I did not die. I did not go to heaven.
I said I went to heaven because I thought it would get me attention. When I made the claims that I did, I had never read the Bible. People have profited from lies, and continue to. They should read the Bible, which is enough. The Bible is the only source of truth. Anything written by man cannot be infallible.
It is only through repentance of your sins and a belief in Jesus as the Son of God, who died for your sins (even though he committed none of his own) so that you can be forgiven may you learn of heaven outside of what is written in the Bible . . . not by reading a work of man. I want the whole world to know that the Bible is sufficient.
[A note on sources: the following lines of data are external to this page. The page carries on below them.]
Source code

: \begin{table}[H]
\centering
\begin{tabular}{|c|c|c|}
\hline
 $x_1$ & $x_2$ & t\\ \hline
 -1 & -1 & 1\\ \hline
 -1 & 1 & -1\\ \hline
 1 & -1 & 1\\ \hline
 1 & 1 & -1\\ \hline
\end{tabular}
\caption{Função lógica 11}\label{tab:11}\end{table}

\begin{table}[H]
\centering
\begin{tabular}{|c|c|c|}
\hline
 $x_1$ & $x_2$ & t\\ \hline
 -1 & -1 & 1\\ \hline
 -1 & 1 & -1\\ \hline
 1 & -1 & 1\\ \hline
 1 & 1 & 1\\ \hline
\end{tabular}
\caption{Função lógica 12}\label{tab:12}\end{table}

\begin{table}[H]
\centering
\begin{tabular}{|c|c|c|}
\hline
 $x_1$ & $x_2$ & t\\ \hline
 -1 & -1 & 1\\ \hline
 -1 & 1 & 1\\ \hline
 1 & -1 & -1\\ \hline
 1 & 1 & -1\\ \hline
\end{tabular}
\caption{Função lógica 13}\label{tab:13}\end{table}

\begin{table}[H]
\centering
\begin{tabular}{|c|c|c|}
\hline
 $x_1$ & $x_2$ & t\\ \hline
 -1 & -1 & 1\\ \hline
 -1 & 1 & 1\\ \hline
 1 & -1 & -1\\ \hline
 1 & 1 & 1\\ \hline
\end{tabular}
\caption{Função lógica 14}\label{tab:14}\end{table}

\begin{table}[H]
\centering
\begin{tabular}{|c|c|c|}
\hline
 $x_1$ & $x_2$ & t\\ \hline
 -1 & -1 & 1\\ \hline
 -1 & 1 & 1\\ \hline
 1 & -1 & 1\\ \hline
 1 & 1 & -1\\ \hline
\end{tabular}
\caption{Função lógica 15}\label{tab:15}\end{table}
Those who market these materials must be called to repent and hold the Bible as enough.
Alex’s letter is articulate. It is gospel centered. It has the clear ring of truth.
When Alex has tried to make similar statements on Facebook or in other online forums, he has been routinely shouted down, his comments deleted, and his fragile voice silenced. We want to give his testimony maximum exposure, because Alex is right: The truth is more important than how anyone feels about it.
One of the top online reviews of The Boy Who Came Back from Heaven says: “I can tend to be a little skeptical of otherworldly experiences, but when I hear it from the words of a child, I am much more open to the idea. A child is not going to be capable of making up these kinds of images and keeping his story straight for month after month after month.”
That, sadly, is what lots of readers think. What they don’t realize is that there is a massive industry behind books like these, heavily populated with decision makers who care more for filthy lucre than for truth. Employed in that industry are some mercenaries who have no scruples whatsoever about making up tales like these, polishing and embellishing them, and buttressing them with details designed to enhance the illusion of believability. It’s the very worst kind of pragmatism gone to seed. What’s “good” is defined by what sells. Scripture calls it “the teaching of Balaam” (Revelation 2:14).
Christian publishing is long overdue for reformation.